* _RECORDS FOR THIS EXERCISE_
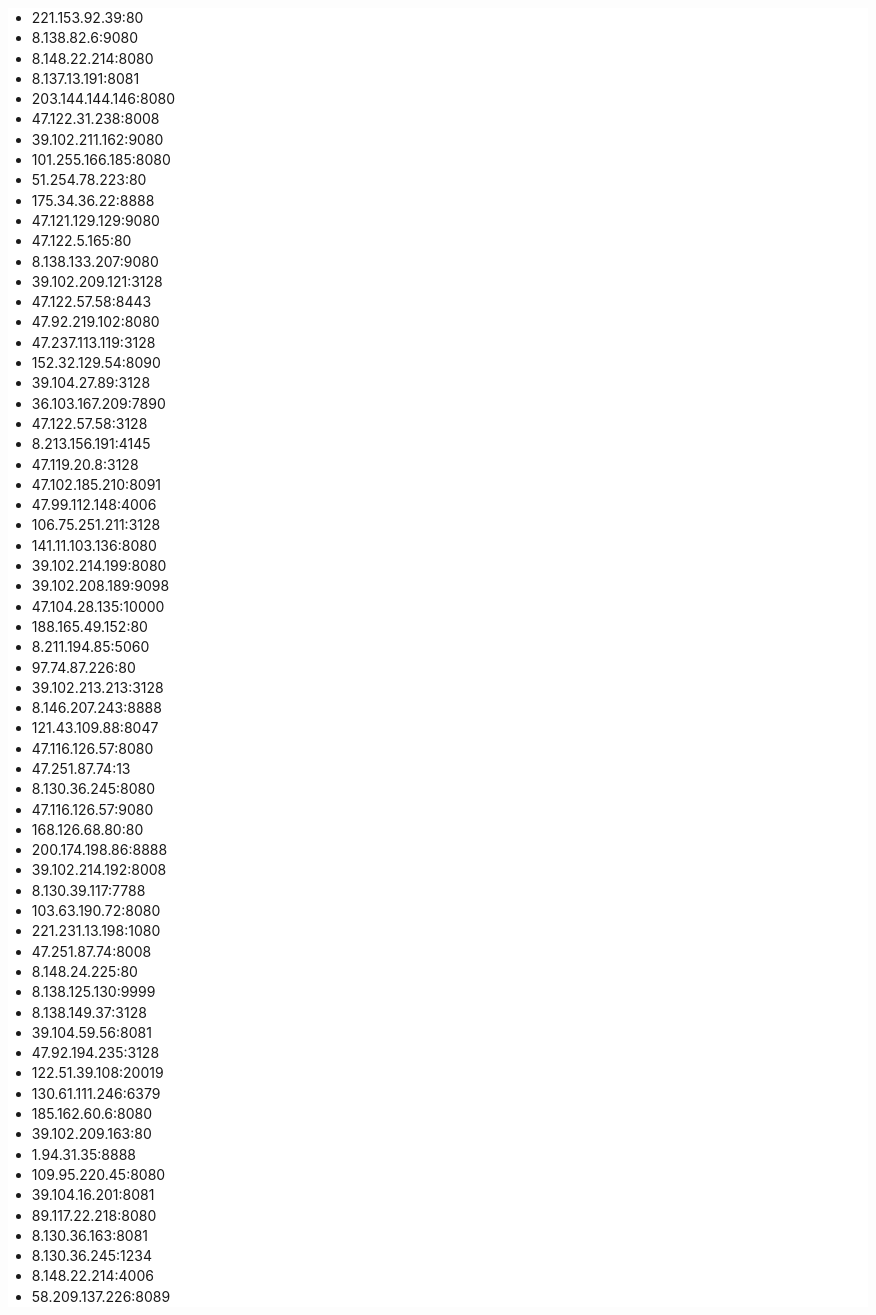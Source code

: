 - 221.153.92.39:80
 - 8.138.82.6:9080
 - 8.148.22.214:8080
 - 8.137.13.191:8081
 - 203.144.144.146:8080
 - 47.122.31.238:8008
 - 39.102.211.162:9080
 - 101.255.166.185:8080
 - 51.254.78.223:80
 - 175.34.36.22:8888
 - 47.121.129.129:9080
 - 47.122.5.165:80
 - 8.138.133.207:9080
 - 39.102.209.121:3128
 - 47.122.57.58:8443
 - 47.92.219.102:8080
 - 47.237.113.119:3128
 - 152.32.129.54:8090
 - 39.104.27.89:3128
 - 36.103.167.209:7890
 - 47.122.57.58:3128
 - 8.213.156.191:4145
 - 47.119.20.8:3128
 - 47.102.185.210:8091
 - 47.99.112.148:4006
 - 106.75.251.211:3128
 - 141.11.103.136:8080
 - 39.102.214.199:8080
 - 39.102.208.189:9098
 - 47.104.28.135:10000
 - 188.165.49.152:80
 - 8.211.194.85:5060
 - 97.74.87.226:80
 - 39.102.213.213:3128
 - 8.146.207.243:8888
 - 121.43.109.88:8047
 - 47.116.126.57:8080
 - 47.251.87.74:13
 - 8.130.36.245:8080
 - 47.116.126.57:9080
 - 168.126.68.80:80
 - 200.174.198.86:8888
 - 39.102.214.192:8008
 - 8.130.39.117:7788
 - 103.63.190.72:8080
 - 221.231.13.198:1080
 - 47.251.87.74:8008
 - 8.148.24.225:80
 - 8.138.125.130:9999
 - 8.138.149.37:3128
 - 39.104.59.56:8081
 - 47.92.194.235:3128
 - 122.51.39.108:20019
 - 130.61.111.246:6379
 - 185.162.60.6:8080
 - 39.102.209.163:80
 - 1.94.31.35:8888
 - 109.95.220.45:8080
 - 39.104.16.201:8081
 - 89.117.22.218:8080
 - 8.130.36.163:8081
 - 8.130.36.245:1234
 - 8.148.22.214:4006
 - 58.209.137.226:8089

* _TASK PROMPT_
From the line holding "- 36.103.167.209:7890" to the end of the listing, copy every line exactly, both ends included, and add nothing.

* _SOLUTION_
 - 36.103.167.209:7890
 - 47.122.57.58:3128
 - 8.213.156.191:4145
 - 47.119.20.8:3128
 - 47.102.185.210:8091
 - 47.99.112.148:4006
 - 106.75.251.211:3128
 - 141.11.103.136:8080
 - 39.102.214.199:8080
 - 39.102.208.189:9098
 - 47.104.28.135:10000
 - 188.165.49.152:80
 - 8.211.194.85:5060
 - 97.74.87.226:80
 - 39.102.213.213:3128
 - 8.146.207.243:8888
 - 121.43.109.88:8047
 - 47.116.126.57:8080
 - 47.251.87.74:13
 - 8.130.36.245:8080
 - 47.116.126.57:9080
 - 168.126.68.80:80
 - 200.174.198.86:8888
 - 39.102.214.192:8008
 - 8.130.39.117:7788
 - 103.63.190.72:8080
 - 221.231.13.198:1080
 - 47.251.87.74:8008
 - 8.148.24.225:80
 - 8.138.125.130:9999
 - 8.138.149.37:3128
 - 39.104.59.56:8081
 - 47.92.194.235:3128
 - 122.51.39.108:20019
 - 130.61.111.246:6379
 - 185.162.60.6:8080
 - 39.102.209.163:80
 - 1.94.31.35:8888
 - 109.95.220.45:8080
 - 39.104.16.201:8081
 - 89.117.22.218:8080
 - 8.130.36.163:8081
 - 8.130.36.245:1234
 - 8.148.22.214:4006
 - 58.209.137.226:8089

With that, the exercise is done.